SARS-CoV-2 infection also triggers anti-spike antibodies, so a positive doesn’t prove vaccination.
Experts suggested a workaround: pair it with a nucleocapsid antibody test. mRNA shots don’t code for nucleocapsid protein—only infection does. So, anti-spike positive and nucleocapsid negative might mean vaccinated, not infected.
But it’s a house of cards. Antibody levels drop over time—studies show anti-spike IgG waning in months to years, depending on the person. Nucleocapsid antibodies fade too, especially post-mild infection.
Bottom-line: a blood donor vaccinated in 2021 could test negative now; an infected one might lack nucleocapsid markers later. False negatives, false positives—it’s a mess. No antibody combo guarantees a vax label long-term. The Yale data only deepens the doubt—if spike’s lingering unpredictably, antibodies might not even match up.
Nail in the Coffin: Interstate Blood Flow

But even if we ignored or even SOLVED the test problem, H 131 would’ve imploded the moment blood crossed state lines.
I learned that Idaho’s plugged into a national blood grid—Red Cross, America’s Blood Centers—moving units to Washington, Utah, Montana, and back. Testimony laid out the numbers: 20-30% of our ~50,000 annual units go interstate. Hospitals here lean on that flow; rural ones especially need hubs like Seattle for rare types.
If we’d passed H 131, every Idaho donation would’ve needed a vax label.
No other state does this—none.
Our blood, tagged “vaccinated” or “unvaccinated,” would hit a wall out-of-state. Places like Oregon or Wyoming don’t track vax status, don’t care, and don’t have systems to handle our quirky labels. They’d reject our units as non-standard—red blood cells spoil in 42 days, platelets in 5, so delays kill supply.

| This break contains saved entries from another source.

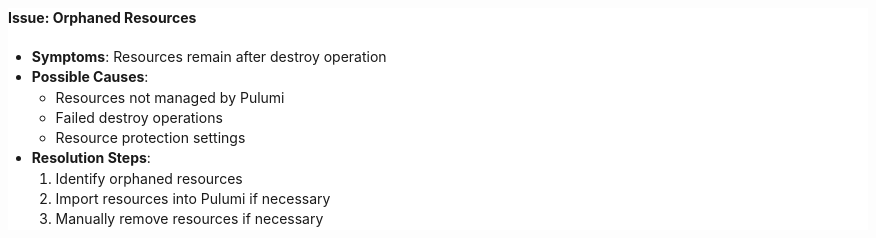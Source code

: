 #### Issue: Orphaned Resources

- **Symptoms**: Resources remain after destroy operation
- **Possible Causes**:
  - Resources not managed by Pulumi
  - Failed destroy operations
  - Resource protection settings
- **Resolution Steps**:
  1. Identify orphaned resources
  2. Import resources into Pulumi if necessary
  3. Manually remove resources if necessary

Flip it around: their unlabeled blood rolls into Idaho, and H 131 says we can’t use it without testing every drop. But with no rapid test (see above), we’d be stuck—retest with slow lab methods or toss it. Either way, 5,000-7,500 units could vanish yearly, gutting our stockpile.
Donors travel too—Idahoans hit Spokane, Washington folks donate in Boise.
H 131 wouldn’t bind out-of-state sites, so an Idahoan’s donation there comes back unlabeled, unusable here. In-state travelers self-report? Sure, but memory fails, and some lie. Without a test to verify, it’s chaos. Testimony showed us a disaster scenario: a wildfire or crash, and Montana’s emergency blood sits at the border, rejected over label fights, while our rural hospitals bleed dry.
The FDA’s another snag—they oversee blood nationally, and vax status isn’t on their radar. Idaho going rogue could’ve lost us accreditation, cutting federal ties. Costs—millions for testing, tracking, lost units—would’ve crushed a system already down 10-15% in donors since COVID.
We couldn’t risk that.
Two hours of this—scientists, blood bank reps, hard stats—convinced us: H 131 was a good idea that wouldn’t work in the real world. No test can tag mRNA-vaxed blood with certainty, and interstate flow can’t survive a lone state’s rule.
We killed it to protect Idaho’s supply, full-stop.